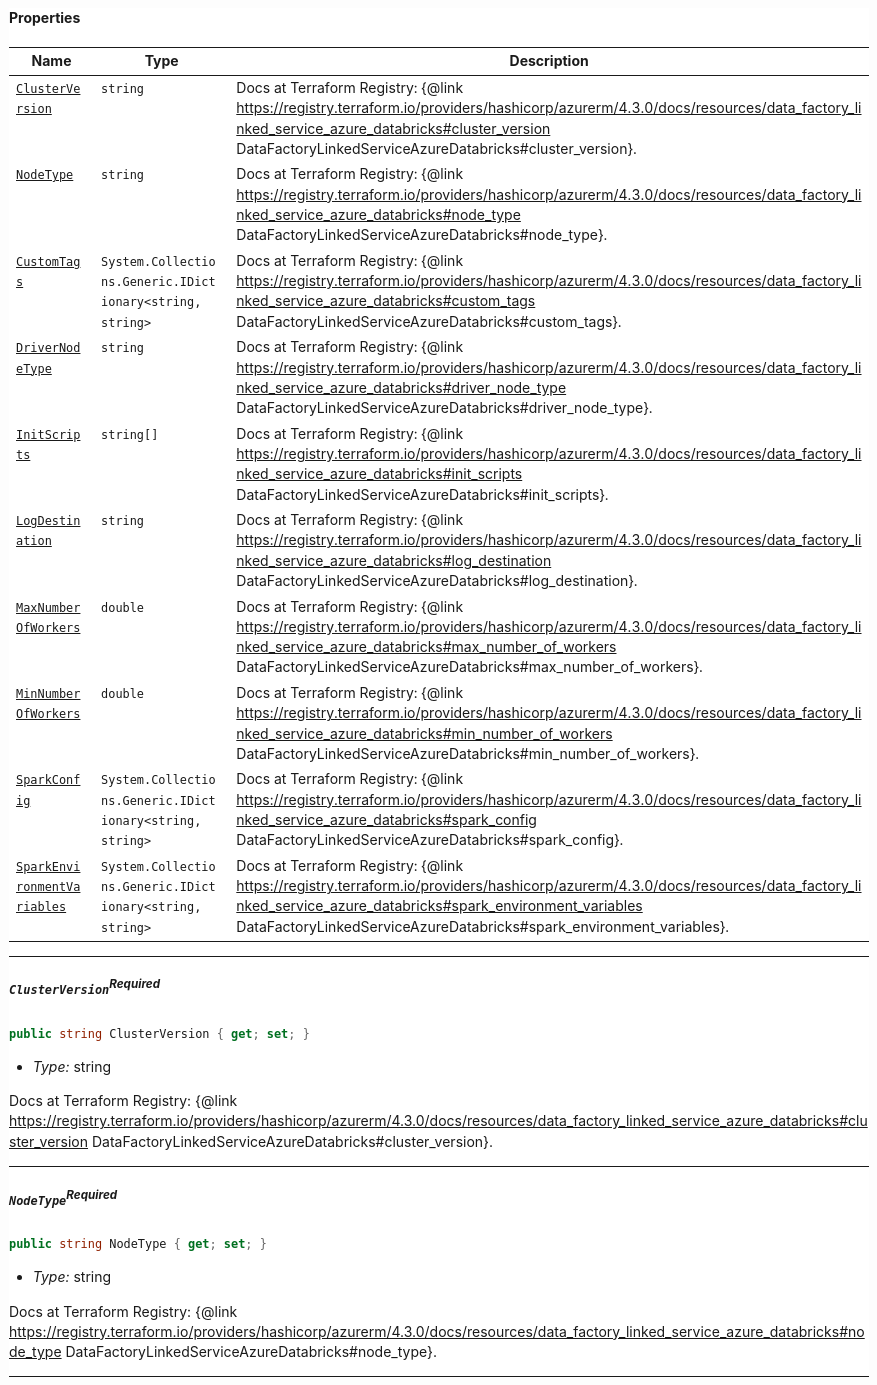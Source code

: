 #### Properties <a name="Properties" id="Properties"></a>

| **Name** | **Type** | **Description** |
| --- | --- | --- |
| <code><a href="#@cdktf/provider-azurerm.dataFactoryLinkedServiceAzureDatabricks.DataFactoryLinkedServiceAzureDatabricksNewClusterConfig.property.clusterVersion">ClusterVersion</a></code> | <code>string</code> | Docs at Terraform Registry: {@link https://registry.terraform.io/providers/hashicorp/azurerm/4.3.0/docs/resources/data_factory_linked_service_azure_databricks#cluster_version DataFactoryLinkedServiceAzureDatabricks#cluster_version}. |
| <code><a href="#@cdktf/provider-azurerm.dataFactoryLinkedServiceAzureDatabricks.DataFactoryLinkedServiceAzureDatabricksNewClusterConfig.property.nodeType">NodeType</a></code> | <code>string</code> | Docs at Terraform Registry: {@link https://registry.terraform.io/providers/hashicorp/azurerm/4.3.0/docs/resources/data_factory_linked_service_azure_databricks#node_type DataFactoryLinkedServiceAzureDatabricks#node_type}. |
| <code><a href="#@cdktf/provider-azurerm.dataFactoryLinkedServiceAzureDatabricks.DataFactoryLinkedServiceAzureDatabricksNewClusterConfig.property.customTags">CustomTags</a></code> | <code>System.Collections.Generic.IDictionary<string, string></code> | Docs at Terraform Registry: {@link https://registry.terraform.io/providers/hashicorp/azurerm/4.3.0/docs/resources/data_factory_linked_service_azure_databricks#custom_tags DataFactoryLinkedServiceAzureDatabricks#custom_tags}. |
| <code><a href="#@cdktf/provider-azurerm.dataFactoryLinkedServiceAzureDatabricks.DataFactoryLinkedServiceAzureDatabricksNewClusterConfig.property.driverNodeType">DriverNodeType</a></code> | <code>string</code> | Docs at Terraform Registry: {@link https://registry.terraform.io/providers/hashicorp/azurerm/4.3.0/docs/resources/data_factory_linked_service_azure_databricks#driver_node_type DataFactoryLinkedServiceAzureDatabricks#driver_node_type}. |
| <code><a href="#@cdktf/provider-azurerm.dataFactoryLinkedServiceAzureDatabricks.DataFactoryLinkedServiceAzureDatabricksNewClusterConfig.property.initScripts">InitScripts</a></code> | <code>string[]</code> | Docs at Terraform Registry: {@link https://registry.terraform.io/providers/hashicorp/azurerm/4.3.0/docs/resources/data_factory_linked_service_azure_databricks#init_scripts DataFactoryLinkedServiceAzureDatabricks#init_scripts}. |
| <code><a href="#@cdktf/provider-azurerm.dataFactoryLinkedServiceAzureDatabricks.DataFactoryLinkedServiceAzureDatabricksNewClusterConfig.property.logDestination">LogDestination</a></code> | <code>string</code> | Docs at Terraform Registry: {@link https://registry.terraform.io/providers/hashicorp/azurerm/4.3.0/docs/resources/data_factory_linked_service_azure_databricks#log_destination DataFactoryLinkedServiceAzureDatabricks#log_destination}. |
| <code><a href="#@cdktf/provider-azurerm.dataFactoryLinkedServiceAzureDatabricks.DataFactoryLinkedServiceAzureDatabricksNewClusterConfig.property.maxNumberOfWorkers">MaxNumberOfWorkers</a></code> | <code>double</code> | Docs at Terraform Registry: {@link https://registry.terraform.io/providers/hashicorp/azurerm/4.3.0/docs/resources/data_factory_linked_service_azure_databricks#max_number_of_workers DataFactoryLinkedServiceAzureDatabricks#max_number_of_workers}. |
| <code><a href="#@cdktf/provider-azurerm.dataFactoryLinkedServiceAzureDatabricks.DataFactoryLinkedServiceAzureDatabricksNewClusterConfig.property.minNumberOfWorkers">MinNumberOfWorkers</a></code> | <code>double</code> | Docs at Terraform Registry: {@link https://registry.terraform.io/providers/hashicorp/azurerm/4.3.0/docs/resources/data_factory_linked_service_azure_databricks#min_number_of_workers DataFactoryLinkedServiceAzureDatabricks#min_number_of_workers}. |
| <code><a href="#@cdktf/provider-azurerm.dataFactoryLinkedServiceAzureDatabricks.DataFactoryLinkedServiceAzureDatabricksNewClusterConfig.property.sparkConfig">SparkConfig</a></code> | <code>System.Collections.Generic.IDictionary<string, string></code> | Docs at Terraform Registry: {@link https://registry.terraform.io/providers/hashicorp/azurerm/4.3.0/docs/resources/data_factory_linked_service_azure_databricks#spark_config DataFactoryLinkedServiceAzureDatabricks#spark_config}. |
| <code><a href="#@cdktf/provider-azurerm.dataFactoryLinkedServiceAzureDatabricks.DataFactoryLinkedServiceAzureDatabricksNewClusterConfig.property.sparkEnvironmentVariables">SparkEnvironmentVariables</a></code> | <code>System.Collections.Generic.IDictionary<string, string></code> | Docs at Terraform Registry: {@link https://registry.terraform.io/providers/hashicorp/azurerm/4.3.0/docs/resources/data_factory_linked_service_azure_databricks#spark_environment_variables DataFactoryLinkedServiceAzureDatabricks#spark_environment_variables}. |

---

##### `ClusterVersion`<sup>Required</sup> <a name="ClusterVersion" id="@cdktf/provider-azurerm.dataFactoryLinkedServiceAzureDatabricks.DataFactoryLinkedServiceAzureDatabricksNewClusterConfig.property.clusterVersion"></a>

```csharp
public string ClusterVersion { get; set; }
```

- *Type:* string

Docs at Terraform Registry: {@link https://registry.terraform.io/providers/hashicorp/azurerm/4.3.0/docs/resources/data_factory_linked_service_azure_databricks#cluster_version DataFactoryLinkedServiceAzureDatabricks#cluster_version}.

---

##### `NodeType`<sup>Required</sup> <a name="NodeType" id="@cdktf/provider-azurerm.dataFactoryLinkedServiceAzureDatabricks.DataFactoryLinkedServiceAzureDatabricksNewClusterConfig.property.nodeType"></a>

```csharp
public string NodeType { get; set; }
```

- *Type:* string

Docs at Terraform Registry: {@link https://registry.terraform.io/providers/hashicorp/azurerm/4.3.0/docs/resources/data_factory_linked_service_azure_databricks#node_type DataFactoryLinkedServiceAzureDatabricks#node_type}.

---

**HOW TO COMPLETE THIS TASK:** Would you reproduce the lines above exactly, without carrying over the pictures?

**REPLY TO THE TASK:**
Source code

: #### Properties <a name="Properties" id="Properties"></a>

| **Name** | **Type** | **Description** |
| --- | --- | --- |
| <code><a href="#@cdktf/provider-azurerm.dataFactoryLinkedServiceAzureDatabricks.DataFactoryLinkedServiceAzureDatabricksNewClusterConfig.property.clusterVersion">ClusterVersion</a></code> | <code>string</code> | Docs at Terraform Registry: {@link https://registry.terraform.io/providers/hashicorp/azurerm/4.3.0/docs/resources/data_factory_linked_service_azure_databricks#cluster_version DataFactoryLinkedServiceAzureDatabricks#cluster_version}. |
| <code><a href="#@cdktf/provider-azurerm.dataFactoryLinkedServiceAzureDatabricks.DataFactoryLinkedServiceAzureDatabricksNewClusterConfig.property.nodeType">NodeType</a></code> | <code>string</code> | Docs at Terraform Registry: {@link https://registry.terraform.io/providers/hashicorp/azurerm/4.3.0/docs/resources/data_factory_linked_service_azure_databricks#node_type DataFactoryLinkedServiceAzureDatabricks#node_type}. |
| <code><a href="#@cdktf/provider-azurerm.dataFactoryLinkedServiceAzureDatabricks.DataFactoryLinkedServiceAzureDatabricksNewClusterConfig.property.customTags">CustomTags</a></code> | <code>System.Collections.Generic.IDictionary<string, string></code> | Docs at Terraform Registry: {@link https://registry.terraform.io/providers/hashicorp/azurerm/4.3.0/docs/resources/data_factory_linked_service_azure_databricks#custom_tags DataFactoryLinkedServiceAzureDatabricks#custom_tags}. |
| <code><a href="#@cdktf/provider-azurerm.dataFactoryLinkedServiceAzureDatabricks.DataFactoryLinkedServiceAzureDatabricksNewClusterConfig.property.driverNodeType">DriverNodeType</a></code> | <code>string</code> | Docs at Terraform Registry: {@link https://registry.terraform.io/providers/hashicorp/azurerm/4.3.0/docs/resources/data_factory_linked_service_azure_databricks#driver_node_type DataFactoryLinkedServiceAzureDatabricks#driver_node_type}. |
| <code><a href="#@cdktf/provider-azurerm.dataFactoryLinkedServiceAzureDatabricks.DataFactoryLinkedServiceAzureDatabricksNewClusterConfig.property.initScripts">InitScripts</a></code> | <code>string[]</code> | Docs at Terraform Registry: {@link https://registry.terraform.io/providers/hashicorp/azurerm/4.3.0/docs/resources/data_factory_linked_service_azure_databricks#init_scripts DataFactoryLinkedServiceAzureDatabricks#init_scripts}. |
| <code><a href="#@cdktf/provider-azurerm.dataFactoryLinkedServiceAzureDatabricks.DataFactoryLinkedServiceAzureDatabricksNewClusterConfig.property.logDestination">LogDestination</a></code> | <code>string</code> | Docs at Terraform Registry: {@link https://registry.terraform.io/providers/hashicorp/azurerm/4.3.0/docs/resources/data_factory_linked_service_azure_databricks#log_destination DataFactoryLinkedServiceAzureDatabricks#log_destination}. |
| <code><a href="#@cdktf/provider-azurerm.dataFactoryLinkedServiceAzureDatabricks.DataFactoryLinkedServiceAzureDatabricksNewClusterConfig.property.maxNumberOfWorkers">MaxNumberOfWorkers</a></code> | <code>double</code> | Docs at Terraform Registry: {@link https://registry.terraform.io/providers/hashicorp/azurerm/4.3.0/docs/resources/data_factory_linked_service_azure_databricks#max_number_of_workers DataFactoryLinkedServiceAzureDatabricks#max_number_of_workers}. |
| <code><a href="#@cdktf/provider-azurerm.dataFactoryLinkedServiceAzureDatabricks.DataFactoryLinkedServiceAzureDatabricksNewClusterConfig.property.minNumberOfWorkers">MinNumberOfWorkers</a></code> | <code>double</code> | Docs at Terraform Registry: {@link https://registry.terraform.io/providers/hashicorp/azurerm/4.3.0/docs/resources/data_factory_linked_service_azure_databricks#min_number_of_workers DataFactoryLinkedServiceAzureDatabricks#min_number_of_workers}. |
| <code><a href="#@cdktf/provider-azurerm.dataFactoryLinkedServiceAzureDatabricks.DataFactoryLinkedServiceAzureDatabricksNewClusterConfig.property.sparkConfig">SparkConfig</a></code> | <code>System.Collections.Generic.IDictionary<string, string></code> | Docs at Terraform Registry: {@link https://registry.terraform.io/providers/hashicorp/azurerm/4.3.0/docs/resources/data_factory_linked_service_azure_databricks#spark_config DataFactoryLinkedServiceAzureDatabricks#spark_config}. |
| <code><a href="#@cdktf/provider-azurerm.dataFactoryLinkedServiceAzureDatabricks.DataFactoryLinkedServiceAzureDatabricksNewClusterConfig.property.sparkEnvironmentVariables">SparkEnvironmentVariables</a></code> | <code>System.Collections.Generic.IDictionary<string, string></code> | Docs at Terraform Registry: {@link https://registry.terraform.io/providers/hashicorp/azurerm/4.3.0/docs/resources/data_factory_linked_service_azure_databricks#spark_environment_variables DataFactoryLinkedServiceAzureDatabricks#spark_environment_variables}. |

---

##### `ClusterVersion`<sup>Required</sup> <a name="ClusterVersion" id="@cdktf/provider-azurerm.dataFactoryLinkedServiceAzureDatabricks.DataFactoryLinkedServiceAzureDatabricksNewClusterConfig.property.clusterVersion"></a>

```csharp
public string ClusterVersion { get; set; }
```

- *Type:* string

Docs at Terraform Registry: {@link https://registry.terraform.io/providers/hashicorp/azurerm/4.3.0/docs/resources/data_factory_linked_service_azure_databricks#cluster_version DataFactoryLinkedServiceAzureDatabricks#cluster_version}.

---

##### `NodeType`<sup>Required</sup> <a name="NodeType" id="@cdktf/provider-azurerm.dataFactoryLinkedServiceAzureDatabricks.DataFactoryLinkedServiceAzureDatabricksNewClusterConfig.property.nodeType"></a>

```csharp
public string NodeType { get; set; }
```

- *Type:* string

Docs at Terraform Registry: {@link https://registry.terraform.io/providers/hashicorp/azurerm/4.3.0/docs/resources/data_factory_linked_service_azure_databricks#node_type DataFactoryLinkedServiceAzureDatabricks#node_type}.

---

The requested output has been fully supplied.